Monday, July 12, 2004

Week 7 - Kampen

So, seven weeks out here now and I’ve been in my new digs for a fortnight, but haven’t really had a chance to enjoy them since I’ve been doing overtime every night since I moved in. I’m working on a Sunday as I type. The rest of Kampen, meanwhile, is in church. The population is 30,000 and there are 36 churches. All with bells. Bang goes my lie-ins.

The Monday of the first week in Kampen was the most surreal: I was walking home from the station and the police stopped me for carrying my briefcase under my arm. I explained that I was English, and this seemed to satisfy them, so they said “Welcome to Kampen” and drove away.

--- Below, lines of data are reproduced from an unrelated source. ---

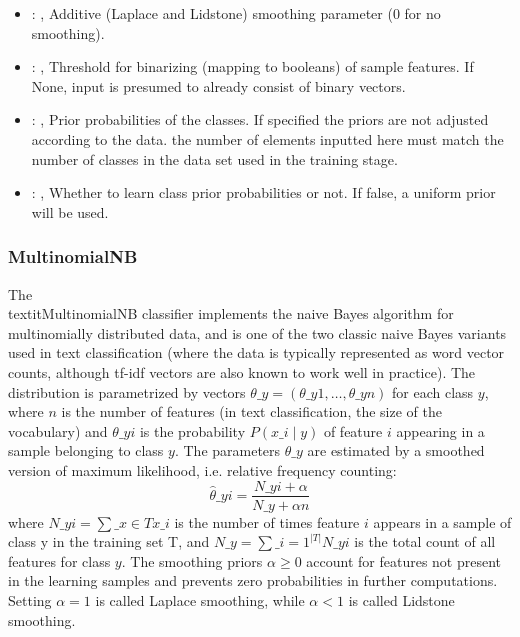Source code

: \begin{itemize}
    \item {}: , 
      Additive (Laplace and Lidstone) smoothing parameter (0 for no smoothing).

    \item {}: , 
      Threshold for binarizing (mapping to booleans) of sample features. If None,
      input is presumed to already consist of binary vectors.

    \item {}: , 
      Prior probabilities of the classes. If specified the priors are
      not adjusted according to the data. \nb the number of elements inputted here must
      match the number of classes in the data set used in the training stage.

    \item {}: , 
      Whether to learn class prior probabilities or not. If false, a uniform
      prior will be used.
  \end{itemize}


\subsubsection{MultinomialNB}
  The \\textit{MultinomialNB} classifier implements the naive Bayes algorithm for
  multinomially distributed data, and is one of the two classic naive Bayes
  variants used in text classification (where the data is typically represented
  as word vector counts, although tf-idf vectors are also known to work well in
  practice).                         The distribution is parametrized by vectors $\theta\_y =
  (\theta\_{y1},\ldots,\theta\_{yn})$ for each class $y$, where $n$ is the number of
  features (in text classification, the size of the vocabulary) and $\theta\_{yi}$
  is the probability $P(x\_i \mid y)$ of feature $i$ appearing in a sample
  belonging to class $y$.                         The parameters $\theta\_y$ are estimated by a
  smoothed version of maximum                         likelihood, i.e. relative frequency counting:
  \begin{equation}                         \hat{\theta}\_{yi} = \frac{ N\_{yi} + \alpha}{N\_y + \alpha
  n}                         \end{equation}                         where $N\_{yi} = \sum\_{x \in T}
  x\_i$ is the number of times feature $i$ appears                         in a sample of class y in
  the training set T, and                         $N\_{y} = \sum\_{i=1}^{|T|} N\_{yi}$ is the total
  count of all features for class                         $y$.                         The smoothing
  priors $\alpha \ge 0$ account for features not present in the                         learning
  samples and prevents zero probabilities in further computations.                         Setting
  $\alpha = 1$ is called Laplace smoothing, while $\alpha < 1$ is called
  Lidstone smoothing.                         

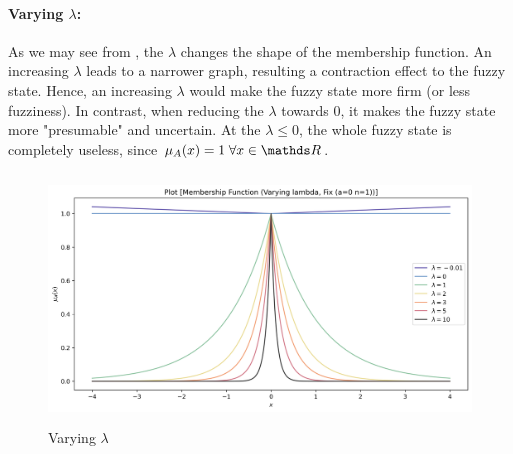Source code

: \documentclass{tron}
\begin{document}
\clearpage
\paragraph{Varying $\lambda$:}
As we may see from , the $\lambda$ changes the shape of the membership function. An increasing $\lambda$ leads to a narrower graph, resulting a contraction effect to the fuzzy state. Hence, an increasing $\lambda$ would make the fuzzy state more firm (or less fuzziness). In contrast, when reducing the $\lambda$ towards 0, it makes the fuzzy state more "presumable" and uncertain. At the $\lambda \leq 0$, the whole fuzzy state is completely useless, since $\mu_A(x) = 1 \; \forall x\in \RR$.
\begin{figure}[H]
	\centering
	\includegraphics[height=250px]{../src_code/output/P5/plot_Membership Function (Varying lambda, Fix (a=0 n=1))}
	\caption{Varying $\lambda$}
	\label{fig:p5:lambda}
\end{figure}

\clearpage
\end{document}

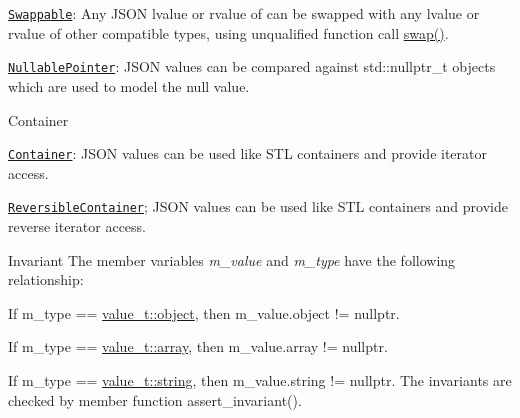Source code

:\begin{DoxyItemize}
\begin{DoxyItemize}
\item \href{http://en.cppreference.com/w/cpp/concept/Swappable}{\tt Swappable}\+: Any J\+S\+ON lvalue or rvalue of can be swapped with any lvalue or rvalue of other compatible types, using unqualified function call \mbox{\hyperlink{classnlohmann_1_1basic__json_a8c9d932353e1ab98a7dc2fc27e002031}{swap()}}.
\item \href{http://en.cppreference.com/w/cpp/concept/NullablePointer}{\tt Nullable\+Pointer}\+: J\+S\+ON values can be compared against {\ttfamily std\+::nullptr\+\_\+t} objects which are used to model the {\ttfamily null} value.
\end{DoxyItemize}
\item Container
\begin{DoxyItemize}
\item \href{http://en.cppreference.com/w/cpp/concept/Container}{\tt Container}\+: J\+S\+ON values can be used like S\+TL containers and provide iterator access.
\item \href{http://en.cppreference.com/w/cpp/concept/ReversibleContainer}{\tt Reversible\+Container}; J\+S\+ON values can be used like S\+TL containers and provide reverse iterator access.
\end{DoxyItemize}
\end{DoxyItemize}

\begin{DoxyInvariant}{Invariant}
The member variables {\itshape m\+\_\+value} and {\itshape m\+\_\+type} have the following relationship\+:
\begin{DoxyItemize}
\item If {\ttfamily m\+\_\+type == \mbox{\hyperlink{namespacenlohmann_1_1detail_a90aa5ef615aa8305e9ea20d8a947980faa8cfde6331bd59eb2ac96f8911c4b666}{value\+\_\+t\+::object}}}, then {\ttfamily m\+\_\+value.\+object != nullptr}.
\item If {\ttfamily m\+\_\+type == \mbox{\hyperlink{namespacenlohmann_1_1detail_a90aa5ef615aa8305e9ea20d8a947980faf1f713c9e000f5d3f280adbd124df4f5}{value\+\_\+t\+::array}}}, then {\ttfamily m\+\_\+value.\+array != nullptr}.
\item If {\ttfamily m\+\_\+type == \mbox{\hyperlink{namespacenlohmann_1_1detail_a90aa5ef615aa8305e9ea20d8a947980fab45cffe084dd3d20d928bee85e7b0f21}{value\+\_\+t\+::string}}}, then {\ttfamily m\+\_\+value.\+string != nullptr}. The invariants are checked by member function assert\+\_\+invariant().
\end{DoxyItemize}
\end{DoxyInvariant}


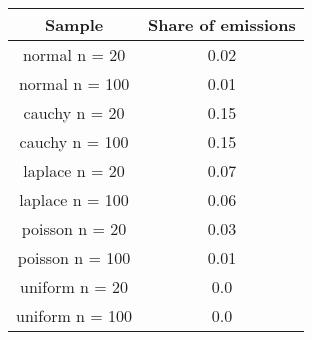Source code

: \begin{tabular}{| c | c |} \hline Sample & Share of emissions \\ \hline normal n = 20 & 0.02 \\ \hline 
 normal n = 100 & 0.01 \\ \hline 
 cauchy n = 20 & 0.15 \\ \hline 
 cauchy n = 100 & 0.15 \\ \hline 
 laplace n = 20 & 0.07 \\ \hline 
 laplace n = 100 & 0.06 \\ \hline 
 poisson n = 20 & 0.03 \\ \hline 
 poisson n = 100 & 0.01 \\ \hline 
 uniform n = 20 & 0.0 \\ \hline 
 uniform n = 100 & 0.0 \\ \hline 
 \end{tabular}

I don’t know, it seems that guys in suits with ponytails who bounce when they walk seem to attract attention.

Then, when I got home, it was too late to cook so I thought ‘I’ll order pizza’. Well, try as I might I couldn’t make the guy on the phone understand where I wanted it delivered, I repeated the name of the road three times, then tried spelling it out (it’s written ‘Bregittenstraat’ but pronounced, I now know, ‘Brekkhitenstraat’) so in the end I just told him to stick it in the oven and I’d come and pick it up myself. Good pizza, though. Spent the next week trying to order it again but only got the answering machine, but I walked down there yesterday and it’s closed for a fortnight. Ah, holidays in the Netherlands: because of the way the tax system (40% basic) works out here, at this time of year everybody gets a rebate equivalent to a fortnight's salary and the whole country goes on holiday for three weeks at the same time. The office where I am is almost empty.

Anyway, the bars are okay and the people seem friendly enough, but once they find out you’re English they just don’t stop talking to you, which can be a bit exhausting. Maybe it’s a language thing, but when I chat with people they seem to be unnervingly content with everything in life in a spooky kind of Stepford Wives manner. And all the trains run exactly on time all the time. Welcome to the holodeck.

Anyway, I’m not going out in the evenings very much now because for the last three weeks it’s rained every day (like it wasn’t wet enough here to start with). Plus, everywhere I go I keep running into ex-pat English and Irish, and they love to talk because they don’t get to speak English very often, but all they talk about is what the UK was like ten, fifteen or twenty years ago.

That’s all for now.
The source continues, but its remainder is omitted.